Problem to work on:
Pictures are to be skipped. Retype exactly the lines from the top of the material through the one with "variables seulement |", and only those.

Supplied records:
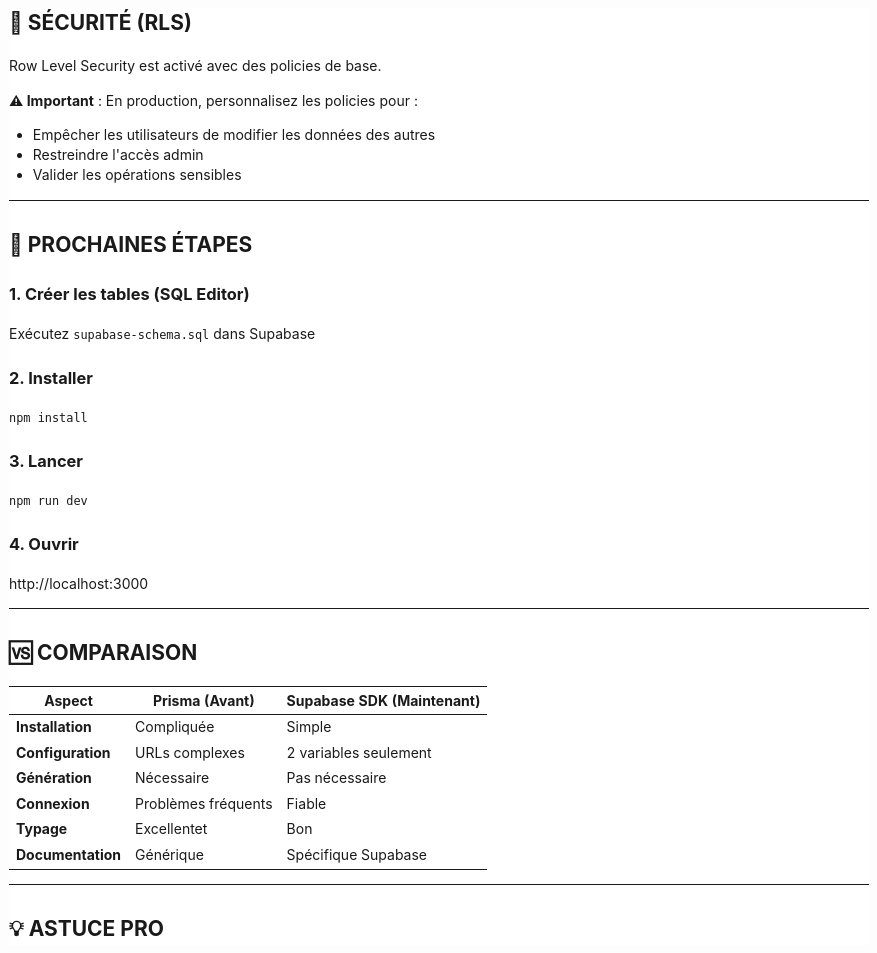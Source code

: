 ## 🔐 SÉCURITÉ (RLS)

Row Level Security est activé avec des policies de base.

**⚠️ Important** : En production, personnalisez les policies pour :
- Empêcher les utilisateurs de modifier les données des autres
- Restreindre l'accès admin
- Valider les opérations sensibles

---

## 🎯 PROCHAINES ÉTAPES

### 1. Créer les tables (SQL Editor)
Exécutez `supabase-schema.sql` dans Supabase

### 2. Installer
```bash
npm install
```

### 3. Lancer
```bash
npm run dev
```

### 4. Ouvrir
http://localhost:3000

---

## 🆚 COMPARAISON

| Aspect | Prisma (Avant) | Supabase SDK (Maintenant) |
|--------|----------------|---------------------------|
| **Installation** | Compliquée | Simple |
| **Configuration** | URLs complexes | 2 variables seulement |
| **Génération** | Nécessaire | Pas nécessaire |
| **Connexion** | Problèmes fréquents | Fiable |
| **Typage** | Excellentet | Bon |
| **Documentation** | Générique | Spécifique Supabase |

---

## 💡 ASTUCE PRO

Completed task:
Source code

: ## 🔐 SÉCURITÉ (RLS)

Row Level Security est activé avec des policies de base.

**⚠️ Important** : En production, personnalisez les policies pour :
- Empêcher les utilisateurs de modifier les données des autres
- Restreindre l'accès admin
- Valider les opérations sensibles

---

## 🎯 PROCHAINES ÉTAPES

### 1. Créer les tables (SQL Editor)
Exécutez `supabase-schema.sql` dans Supabase

### 2. Installer
```bash
npm install
```

### 3. Lancer
```bash
npm run dev
```

### 4. Ouvrir
http://localhost:3000

---

## 🆚 COMPARAISON

| Aspect | Prisma (Avant) | Supabase SDK (Maintenant) |
|--------|----------------|---------------------------|
| **Installation** | Compliquée | Simple |
| **Configuration** | URLs complexes | 2 variables seulement |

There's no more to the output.